Late that afternoon, we went back to the midwife’s as she had a hiccup getting to my in-laws’ house, and she checked me again. This time, I needed to pause every so often walking in, because the contractions were getting stronger, and that had me hoping they were turning into real contractions.

Disappointingly, she measured me again. I hadn’t dilated any further, and my real contractions again were only two in twenty minutes time, barely strong enough to do much, and not consistent. When she sent us home this time, I cried. She told me that if things didn’t get moving by the next day, she wanted me to come in at 6:30pm and she would get things started. I felt a huge relief then, having that safety net to look forward to, knowing that if I was going to go through this for another day I would at least have someone to get my body into real labor at the end of it.

I sympathized then with any mother angry that people would call this “false” labor, because it felt real — intense, starting from the front, tightening around to the back, lasting for as long as real labor pains last, spacing themselves more or less consistently — but in my  mind it was false labor.
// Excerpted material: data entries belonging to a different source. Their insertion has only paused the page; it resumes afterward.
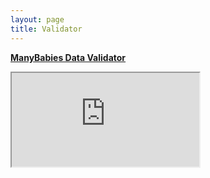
 ```yaml
---
layout: page
title: Validator
---
```


<a href="https://manybabies.shinyapps.io/validator/" target="_blank"><b>ManyBabies Data Validator</b></a>

<iframe src="https://manybabies.shinyapps.io/validator/" width: 100%; height: 500px;">

### More details coming soon!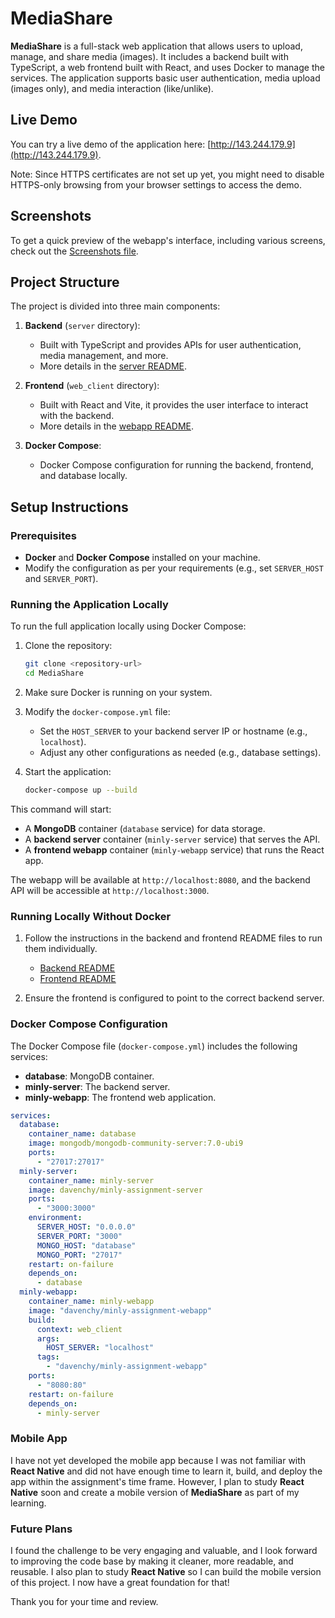 # MediaShare

**MediaShare** is a full-stack web application that allows users to upload, manage, and share media (images). It includes a backend built with TypeScript, a web frontend built with React, and uses Docker to manage the services. The application supports basic user authentication, media upload (images only), and media interaction (like/unlike).

## Live Demo

You can try a live demo of the application here: [http://143.244.179.9](http://143.244.179.9).

Note: Since HTTPS certificates are not set up yet, you might need to disable HTTPS-only browsing from your browser settings to access the demo.

## Screenshots

To get a quick preview of the webapp's interface, including various screens, check out the [Screenshots file](images.md).

## Project Structure

The project is divided into three main components:

1. **Backend** (`server` directory):

   - Built with TypeScript and provides APIs for user authentication, media management, and more.
   - More details in the [server README](server/README.md).

1. **Frontend** (`web_client` directory):

   - Built with React and Vite, it provides the user interface to interact with the backend.
   - More details in the [webapp README](web_client/README.md).

1. **Docker Compose**:

   - Docker Compose configuration for running the backend, frontend, and database locally.

## Setup Instructions

### Prerequisites

- **Docker** and **Docker Compose** installed on your machine.
- Modify the configuration as per your requirements (e.g., set `SERVER_HOST` and `SERVER_PORT`).

### Running the Application Locally

To run the full application locally using Docker Compose:

1. Clone the repository:

   ```bash
   git clone <repository-url>
   cd MediaShare
   ```

1. Make sure Docker is running on your system.

1. Modify the `docker-compose.yml` file:

   - Set the `HOST_SERVER` to your backend server IP or hostname (e.g., `localhost`).
   - Adjust any other configurations as needed (e.g., database settings).

1. Start the application:

   ```bash
   docker-compose up --build
   ```

This command will start:

- A **MongoDB** container (`database` service) for data storage.
- A **backend server** container (`minly-server` service) that serves the API.
- A **frontend webapp** container (`minly-webapp` service) that runs the React app.

The webapp will be available at `http://localhost:8080`, and the backend API will be accessible at `http://localhost:3000`.

### Running Locally Without Docker

1. Follow the instructions in the backend and frontend README files to run them individually.

   - [Backend README](server/README.md)
   - [Frontend README](web_client/README.md)

1. Ensure the frontend is configured to point to the correct backend server.

### Docker Compose Configuration

The Docker Compose file (`docker-compose.yml`) includes the following services:

- **database**: MongoDB container.
- **minly-server**: The backend server.
- **minly-webapp**: The frontend web application.

```yml
services:
  database:
    container_name: database
    image: mongodb/mongodb-community-server:7.0-ubi9
    ports:
      - "27017:27017"
  minly-server:
    container_name: minly-server
    image: davenchy/minly-assignment-server
    ports:
      - "3000:3000"
    environment:
      SERVER_HOST: "0.0.0.0"
      SERVER_PORT: "3000"
      MONGO_HOST: "database"
      MONGO_PORT: "27017"
    restart: on-failure
    depends_on:
      - database
  minly-webapp:
    container_name: minly-webapp
    image: "davenchy/minly-assignment-webapp"
    build:
      context: web_client
      args:
        HOST_SERVER: "localhost"
      tags:
        - "davenchy/minly-assignment-webapp"
    ports:
      - "8080:80"
    restart: on-failure
    depends_on:
      - minly-server
```

### Mobile App

I have not yet developed the mobile app because I was not familiar with **React Native** and did not have enough time to learn it, build, and deploy the app within the assignment's time frame. However, I plan to study **React Native** soon and create a mobile version of **MediaShare** as part of my learning.

### Future Plans

I found the challenge to be very engaging and valuable, and I look forward to improving the code base by making it cleaner, more readable, and reusable. I also plan to study **React Native** so I can build the mobile version of this project. I now have a great foundation for that!

Thank you for your time and review.
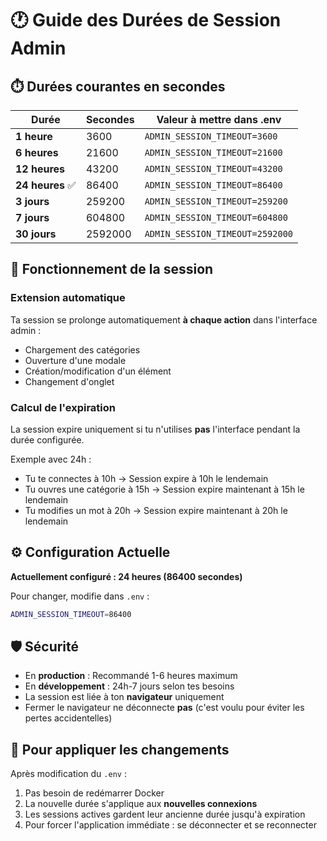 # 🕐 Guide des Durées de Session Admin

## ⏱️ Durées courantes en secondes

| Durée | Secondes | Valeur à mettre dans .env |
|-------|----------|--------------------------|
| **1 heure** | 3600 | `ADMIN_SESSION_TIMEOUT=3600` |
| **6 heures** | 21600 | `ADMIN_SESSION_TIMEOUT=21600` |
| **12 heures** | 43200 | `ADMIN_SESSION_TIMEOUT=43200` |
| **24 heures** ✅ | 86400 | `ADMIN_SESSION_TIMEOUT=86400` |
| **3 jours** | 259200 | `ADMIN_SESSION_TIMEOUT=259200` |
| **7 jours** | 604800 | `ADMIN_SESSION_TIMEOUT=604800` |
| **30 jours** | 2592000 | `ADMIN_SESSION_TIMEOUT=2592000` |

## 🔄 Fonctionnement de la session

### Extension automatique
Ta session se prolonge automatiquement **à chaque action** dans l'interface admin :
- Chargement des catégories
- Ouverture d'une modale  
- Création/modification d'un élément
- Changement d'onglet

### Calcul de l'expiration
La session expire uniquement si tu n'utilises **pas** l'interface pendant la durée configurée.

Exemple avec 24h :
- Tu te connectes à 10h → Session expire à 10h le lendemain
- Tu ouvres une catégorie à 15h → Session expire maintenant à 15h le lendemain  
- Tu modifies un mot à 20h → Session expire maintenant à 20h le lendemain

## ⚙️ Configuration Actuelle

**Actuellement configuré : 24 heures (86400 secondes)**

Pour changer, modifie dans `.env` :
```bash
ADMIN_SESSION_TIMEOUT=86400
```

## 🛡️ Sécurité

- En **production** : Recommandé 1-6 heures maximum
- En **développement** : 24h-7 jours selon tes besoins
- La session est liée à ton **navigateur** uniquement
- Fermer le navigateur ne déconnecte **pas** (c'est voulu pour éviter les pertes accidentelles)

## 🔧 Pour appliquer les changements

Après modification du `.env` :
1. Pas besoin de redémarrer Docker
2. La nouvelle durée s'applique aux **nouvelles connexions**
3. Les sessions actives gardent leur ancienne durée jusqu'à expiration
4. Pour forcer l'application immédiate : se déconnecter et se reconnecter
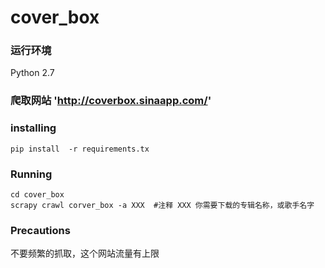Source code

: # cover_box
### 运行环境
Python 2.7
### 爬取网站 'http://coverbox.sinaapp.com/'
### installing
```
pip install  -r requirements.tx
```
### Running
```
cd cover_box
scrapy crawl corver_box -a XXX  #注释 XXX 你需要下载的专辑名称，或歌手名字
```
### Precautions
不要频繁的抓取，这个网站流量有上限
It wasn’t doing anything. Impostor pains, gearing me up into thinking I was going to be having a baby that day, but letting me down in the end. To me, “false” was a much easier term to deal with than “pre”. Calling it pre-labor was too hopeful. Calling it false labor kept me from expecting too much.

All that evening and on into the night, I had false contractions. I took Unisom to sleep, but still woke up every few hours when the pain got bad enough, or to pee. My midwife had told me to rest as much as possible, despite the advice of everyone telling me to walk and exercise and get things moving, and I was thankful for her advice. There was no way I could walk through this. I was too tired, it was too painful, and it was too frustrating trying to live up to everyone else’s experience that when they walked, they sped up their labor and had the baby. Those people hadn’t felt this kind of labor. Those people had real labor pains that dilated them and effaced their cervix. Real pains that were actually doing something.

When I woke up that morning, I was still feeling contractions, but they were further apart. Still as intense, but more bearable because they weren’t as close together. We spent the day at my in-laws, and I decided to take a bath and relax as much as possible. I wasn’t going to take anyone’s walk/move/eat spicy food/induce yourself advice. I was going to rest, and let my body decide for itself what it wanted to do. The midwife could work her magic that evening, but until then I was just going to lay low.

But then she called me late in the day and asked how things were going, and when I said “better than yesterday, but I’m still feeling the pain,” she told me that she’d like to wait one more day, and have me come in the next evening instead. That meant I had a whole 24 hours more to either start active labor, or suffer through false labor. By then, I had rested enough to feel like I could do it, so I agreed.

The only thing I didn’t think about was that my husband would be gone at work all day, and I wouldn’t have him there to support me. He has always been my safe place, and he wouldn’t be there throughout the day. However, my mom came over and stayed with me all day for some consolation.

When I woke up on Monday, after having had prodromal labor for over 48 hours, I still felt disappointingly as though nothing was happening. The day dragged on and on, and I was slowly feeling more and more exhausted and uncomfortable. My contractions got to the point where I had to start labor-breathing through them, but they still mimicked prodromal labor in their times apart, and since they were ranging from a minute to two minutes — or sometimes, even 2-1/2 minutes — long, I hesitated to call it real labor. It didn’t feel real, even though by 2pm that day I could do nothing but lay in bed with a heating pad on my back (I wasn’t having back labor, it just felt good) and breathe slowly as each new contraction hit me.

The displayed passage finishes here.